• WHAT IS NEEDED: List all lines of the data that include the string "Alerter".

*** Opening of SOURCE DATA ***

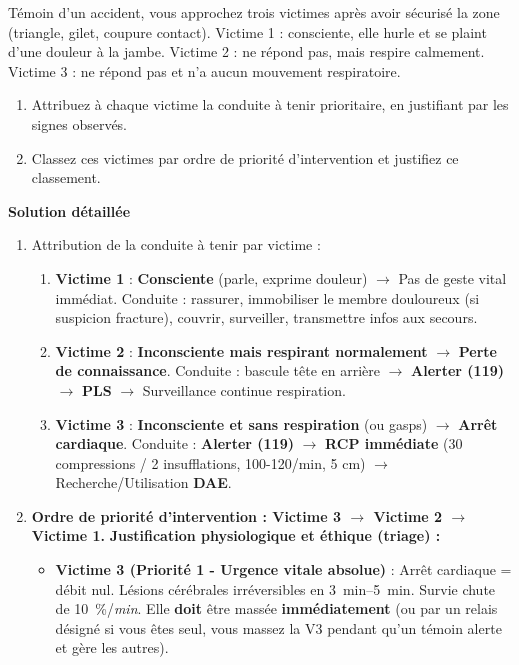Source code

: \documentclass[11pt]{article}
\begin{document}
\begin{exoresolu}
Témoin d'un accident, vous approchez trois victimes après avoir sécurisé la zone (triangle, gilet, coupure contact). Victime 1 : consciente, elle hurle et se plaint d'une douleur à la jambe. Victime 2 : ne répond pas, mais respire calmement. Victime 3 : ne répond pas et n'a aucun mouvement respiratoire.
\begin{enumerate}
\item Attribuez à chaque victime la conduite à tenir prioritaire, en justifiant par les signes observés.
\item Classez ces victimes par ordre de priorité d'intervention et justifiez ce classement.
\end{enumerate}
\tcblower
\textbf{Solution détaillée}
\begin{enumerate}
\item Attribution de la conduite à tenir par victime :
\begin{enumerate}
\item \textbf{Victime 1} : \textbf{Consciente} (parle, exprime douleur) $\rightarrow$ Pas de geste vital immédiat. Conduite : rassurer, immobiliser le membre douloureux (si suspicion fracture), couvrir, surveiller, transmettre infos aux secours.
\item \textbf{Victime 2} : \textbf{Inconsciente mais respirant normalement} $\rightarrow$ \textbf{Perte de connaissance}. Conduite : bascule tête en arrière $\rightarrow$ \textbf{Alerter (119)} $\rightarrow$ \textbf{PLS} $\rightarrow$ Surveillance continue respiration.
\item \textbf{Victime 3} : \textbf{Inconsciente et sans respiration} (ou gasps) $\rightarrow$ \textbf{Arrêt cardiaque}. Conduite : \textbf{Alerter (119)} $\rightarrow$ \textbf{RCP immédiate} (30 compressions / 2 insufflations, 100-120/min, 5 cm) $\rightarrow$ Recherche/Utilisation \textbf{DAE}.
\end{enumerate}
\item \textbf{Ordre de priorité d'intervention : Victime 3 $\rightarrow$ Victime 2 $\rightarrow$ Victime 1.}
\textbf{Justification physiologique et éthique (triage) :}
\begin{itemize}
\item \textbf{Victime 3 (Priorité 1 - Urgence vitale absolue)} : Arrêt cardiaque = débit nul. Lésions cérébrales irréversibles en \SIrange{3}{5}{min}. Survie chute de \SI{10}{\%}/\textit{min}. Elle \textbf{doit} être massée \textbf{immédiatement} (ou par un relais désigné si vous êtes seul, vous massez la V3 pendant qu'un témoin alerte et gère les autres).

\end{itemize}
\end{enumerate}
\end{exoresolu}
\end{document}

*** Close of SOURCE DATA ***
*** Opening of SOURCE DATA ***

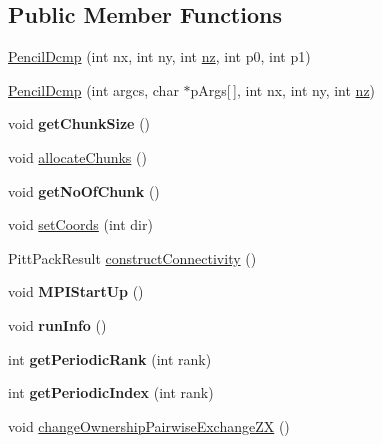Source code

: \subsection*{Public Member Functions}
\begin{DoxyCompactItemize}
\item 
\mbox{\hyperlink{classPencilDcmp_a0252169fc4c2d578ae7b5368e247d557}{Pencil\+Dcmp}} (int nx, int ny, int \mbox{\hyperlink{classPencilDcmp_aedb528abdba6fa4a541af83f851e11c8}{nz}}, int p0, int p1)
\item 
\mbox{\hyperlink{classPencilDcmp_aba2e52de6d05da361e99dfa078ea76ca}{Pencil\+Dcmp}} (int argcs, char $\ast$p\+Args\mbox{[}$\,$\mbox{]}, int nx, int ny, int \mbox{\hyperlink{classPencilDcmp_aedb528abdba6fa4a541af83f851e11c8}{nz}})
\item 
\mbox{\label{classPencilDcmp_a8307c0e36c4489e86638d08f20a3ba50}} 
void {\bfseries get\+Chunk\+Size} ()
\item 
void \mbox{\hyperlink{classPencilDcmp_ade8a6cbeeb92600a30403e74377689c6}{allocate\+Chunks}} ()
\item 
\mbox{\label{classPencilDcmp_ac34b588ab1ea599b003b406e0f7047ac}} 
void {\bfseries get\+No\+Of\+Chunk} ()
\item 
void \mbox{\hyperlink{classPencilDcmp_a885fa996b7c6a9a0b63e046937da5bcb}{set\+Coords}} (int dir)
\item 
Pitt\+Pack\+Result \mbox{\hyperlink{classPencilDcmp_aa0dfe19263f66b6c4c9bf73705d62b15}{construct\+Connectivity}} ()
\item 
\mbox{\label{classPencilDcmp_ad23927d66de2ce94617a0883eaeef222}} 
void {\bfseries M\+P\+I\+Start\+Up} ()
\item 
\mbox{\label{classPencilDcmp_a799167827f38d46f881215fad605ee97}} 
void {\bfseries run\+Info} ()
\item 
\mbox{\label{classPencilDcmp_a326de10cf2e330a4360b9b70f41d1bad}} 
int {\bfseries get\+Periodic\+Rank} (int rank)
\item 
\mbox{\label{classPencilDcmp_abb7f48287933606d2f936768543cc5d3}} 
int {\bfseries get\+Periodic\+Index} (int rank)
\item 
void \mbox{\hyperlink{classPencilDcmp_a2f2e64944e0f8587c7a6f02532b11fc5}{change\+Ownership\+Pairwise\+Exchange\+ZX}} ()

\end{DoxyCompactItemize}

*** Close of SOURCE DATA ***
*** Opening of SOURCE DATA ***

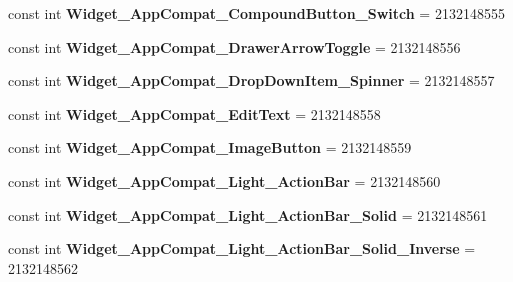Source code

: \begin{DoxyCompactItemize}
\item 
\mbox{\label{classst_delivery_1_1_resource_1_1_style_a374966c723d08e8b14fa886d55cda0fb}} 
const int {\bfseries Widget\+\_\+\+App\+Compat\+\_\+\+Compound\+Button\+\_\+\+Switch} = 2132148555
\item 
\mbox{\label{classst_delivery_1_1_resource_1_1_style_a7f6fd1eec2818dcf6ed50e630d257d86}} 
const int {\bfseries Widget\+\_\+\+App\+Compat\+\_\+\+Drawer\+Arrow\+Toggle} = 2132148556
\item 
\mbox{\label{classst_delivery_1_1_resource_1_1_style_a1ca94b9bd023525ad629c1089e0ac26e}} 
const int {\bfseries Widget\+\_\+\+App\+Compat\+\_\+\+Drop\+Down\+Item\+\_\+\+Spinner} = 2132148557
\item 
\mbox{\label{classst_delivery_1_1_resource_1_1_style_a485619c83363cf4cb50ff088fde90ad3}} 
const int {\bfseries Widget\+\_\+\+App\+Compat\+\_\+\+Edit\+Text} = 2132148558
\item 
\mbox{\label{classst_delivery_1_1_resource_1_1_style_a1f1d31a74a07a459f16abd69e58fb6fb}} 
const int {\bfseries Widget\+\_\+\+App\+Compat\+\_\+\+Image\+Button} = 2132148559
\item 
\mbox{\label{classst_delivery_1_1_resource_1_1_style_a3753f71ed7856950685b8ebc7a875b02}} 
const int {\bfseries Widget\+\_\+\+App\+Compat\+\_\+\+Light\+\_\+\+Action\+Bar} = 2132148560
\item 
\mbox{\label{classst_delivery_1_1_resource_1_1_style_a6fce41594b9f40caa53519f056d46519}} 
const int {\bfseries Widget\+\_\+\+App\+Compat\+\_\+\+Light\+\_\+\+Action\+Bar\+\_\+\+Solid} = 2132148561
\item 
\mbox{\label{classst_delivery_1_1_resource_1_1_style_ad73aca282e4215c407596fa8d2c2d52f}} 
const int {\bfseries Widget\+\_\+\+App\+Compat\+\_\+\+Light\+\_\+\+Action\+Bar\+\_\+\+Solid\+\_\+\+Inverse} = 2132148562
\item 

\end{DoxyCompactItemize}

*** Close of SOURCE DATA ***

• WRITTEN REPLY:
\item \textbf{Victime 2} : \textbf{Inconsciente mais respirant normalement} $\rightarrow$ \textbf{Perte de connaissance}. Conduite : bascule tête en arrière $\rightarrow$ \textbf{Alerter (119)} $\rightarrow$ \textbf{PLS} $\rightarrow$ Surveillance continue respiration.
\item \textbf{Victime 3} : \textbf{Inconsciente et sans respiration} (ou gasps) $\rightarrow$ \textbf{Arrêt cardiaque}. Conduite : \textbf{Alerter (119)} $\rightarrow$ \textbf{RCP immédiate} (30 compressions / 2 insufflations, 100-120/min, 5 cm) $\rightarrow$ Recherche/Utilisation \textbf{DAE}.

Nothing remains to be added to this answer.